Saturday, September 8, 2018

White Dallas Cop Enters Wrong Home and Kills Black Man

I want you to imagine that you're peacefully resting, reading, sleeping or just doing whatever you like to do in your own home. 
You hear someone banging on your door. You go to see who's at the door. An armed police officer enters your home without apparent permission and without warrant because she supposedly thinks that this is her home. She then shoots you dead because you're an "intruder" in "her" home. A cynic might say that that scenario is the basic theme of American history and the European invasion of the New World. Well maybe. But it's also the tragedy that occurred to one Botham Shem Jean, a recent college graduate and associate at Price Waterhouse Coopers. I would hope that based on what the facts of the case seem to be now, that the officer who took Mr. Jean's life spends some time in prison and is not allowed to ever again have a weapon or a job as a police officer.

Based on past events though, you never know. I would not be surprised if in the next few days some racist digs up pictures of Mr. Jean playing pee-wee football from the fourth grade to "prove" that he was some sort of "thug" who got what he deserved. And if the officer is attractive, cries a lot, or gets the right sort of people on her jury she may well be acquitted. Who can say. It's funny that all the people who were wailing and gnashing their teeth and wetting their pants over Colin Kapernick and other Black athletes protesting police violence against Black people so far don't seem to have shown the same level of outrage over Mr. Jean's murder.  I sure they will. Any second now...

Botham Shem Jean was identified as the 26-year-old businessman from a Saint Lucian family of parliamentarians who was shot and killed by a white female Dallas police officer who authorities say accidentally went into Jean’s apartment, thinking it was her own.
The cop wasn’t in her apartment; she was in his, and she had no reason to be there, police acknowledged in a statement. She then shot him, authorities say. Dallas Police Chief Renee Hall said at a press conference that investigators are working to obtain an arrest warrant charging the officer with manslaughter. The officer’s name will be released when she is charged, Hall told reporters Friday afternoon.

The officer, who is not in custody, worked in patrol. Hall said her department requested the Texas Rangers conduct an independent investigation into the shooting. Hall said when they first responded to the call, they believed it was an “officer-involved shooting,” but the circumstances changed as more details were revealed, creating, “a very unique situation.” She said, “We have ceased handling it under our normal protocol as an officer-involved shooting.”

Botham Shem Jean, a recent college graduate known for his leadership and singing voice in church, was originally from the Caribbean island nation of Saint Lucia, and, according to their Facebook comments and tributes, he was the pride of his family, a young man who came to America to study accounting and for whom great things were expected.
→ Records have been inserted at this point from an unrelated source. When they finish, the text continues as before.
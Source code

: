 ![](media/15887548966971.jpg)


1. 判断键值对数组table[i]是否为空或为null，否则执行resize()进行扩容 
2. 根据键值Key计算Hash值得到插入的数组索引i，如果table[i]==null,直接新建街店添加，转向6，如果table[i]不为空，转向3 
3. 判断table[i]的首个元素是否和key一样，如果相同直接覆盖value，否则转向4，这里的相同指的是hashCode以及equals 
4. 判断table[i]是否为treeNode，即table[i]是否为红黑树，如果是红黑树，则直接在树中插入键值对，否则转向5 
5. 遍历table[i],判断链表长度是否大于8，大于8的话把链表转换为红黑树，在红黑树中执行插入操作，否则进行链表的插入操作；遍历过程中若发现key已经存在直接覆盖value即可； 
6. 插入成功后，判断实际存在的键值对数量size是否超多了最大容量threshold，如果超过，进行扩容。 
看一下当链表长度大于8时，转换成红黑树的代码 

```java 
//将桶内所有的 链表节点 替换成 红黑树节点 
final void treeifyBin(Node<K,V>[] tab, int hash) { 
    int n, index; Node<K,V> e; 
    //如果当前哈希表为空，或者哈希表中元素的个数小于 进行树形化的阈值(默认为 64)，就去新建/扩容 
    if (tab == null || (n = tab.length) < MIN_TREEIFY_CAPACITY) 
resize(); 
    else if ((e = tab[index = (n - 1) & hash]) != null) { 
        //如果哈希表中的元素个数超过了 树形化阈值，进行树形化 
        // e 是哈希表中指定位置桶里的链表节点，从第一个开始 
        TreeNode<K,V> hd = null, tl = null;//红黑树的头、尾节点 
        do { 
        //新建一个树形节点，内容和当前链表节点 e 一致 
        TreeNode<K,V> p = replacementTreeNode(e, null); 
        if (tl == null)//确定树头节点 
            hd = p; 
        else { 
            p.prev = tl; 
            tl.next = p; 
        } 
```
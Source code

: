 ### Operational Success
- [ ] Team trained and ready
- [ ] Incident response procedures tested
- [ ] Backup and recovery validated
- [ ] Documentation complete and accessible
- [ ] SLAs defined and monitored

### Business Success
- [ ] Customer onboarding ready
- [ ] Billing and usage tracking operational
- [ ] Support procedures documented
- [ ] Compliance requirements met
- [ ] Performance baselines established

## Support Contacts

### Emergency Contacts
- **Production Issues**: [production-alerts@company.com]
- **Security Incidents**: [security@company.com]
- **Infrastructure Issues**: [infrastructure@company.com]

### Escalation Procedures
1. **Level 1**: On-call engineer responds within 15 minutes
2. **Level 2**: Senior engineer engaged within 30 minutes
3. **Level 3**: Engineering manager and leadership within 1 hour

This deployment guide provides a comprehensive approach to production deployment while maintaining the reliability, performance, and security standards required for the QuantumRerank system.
Botham Shem Jean, whose nickname was “Bo,” comes from a prominent family in Saint Lucia. According to St. Lucia Times, Jean was the son of Allison Jean, described as “former Permanent Secretary in the Ministry of Education, Innovation, Gender Relations and sustainable Development” and Bertram Jean, who was a store supervisor for Water and Sewerage Company Inc., known as WASCO. His uncle, Ignatius Jean, is “Chief Executive Officer of the Caribbean Water and Sewerage Association Inc. (CAWASA) and former government Minister and Parliamentarian,” St. Lucia Times reported.

On LinkedIn, Botham Jean described himself as an “aspiring young professional” who was “engaged in developing a career built upon integrity, dedication and relationships, leveraging useful technologies to gain an understanding of and add value in a range industries, striving towards leadership in my career, my community and society.” He was working in Dallas as a risk assurance associate for PricewaterhouseCoopers, according to his LinkedIn page.

Everyone makes mistakes. But you have to be pretty stupid or pretty drunk to mistake someone else's apartment for your own. I don't care if the officer was afraid. Just because you're afraid doesn't mean you get to kill people. And you definitely don't get to break into other people's home and shoot them because you're afraid. We shouldn't even be talking about the officer's fears. It wasn't her apartment. She had no right to enter and no right to be afraid. The only person who had the right to be there, the right to be afraid and the right to use deadly force was Mr. Jean. What about his fears?

I HOPE that the justice system will make that clear to the officer by making an example of her. But I FEAR that won't be the case. Time will tell. If this wasn't so tragic it would be almost surreal. A Black man has successfully weathered the various slings and arrows of day to day racism and has made it home. Someone enters his home and shoots him because they're AFRAID of him. America.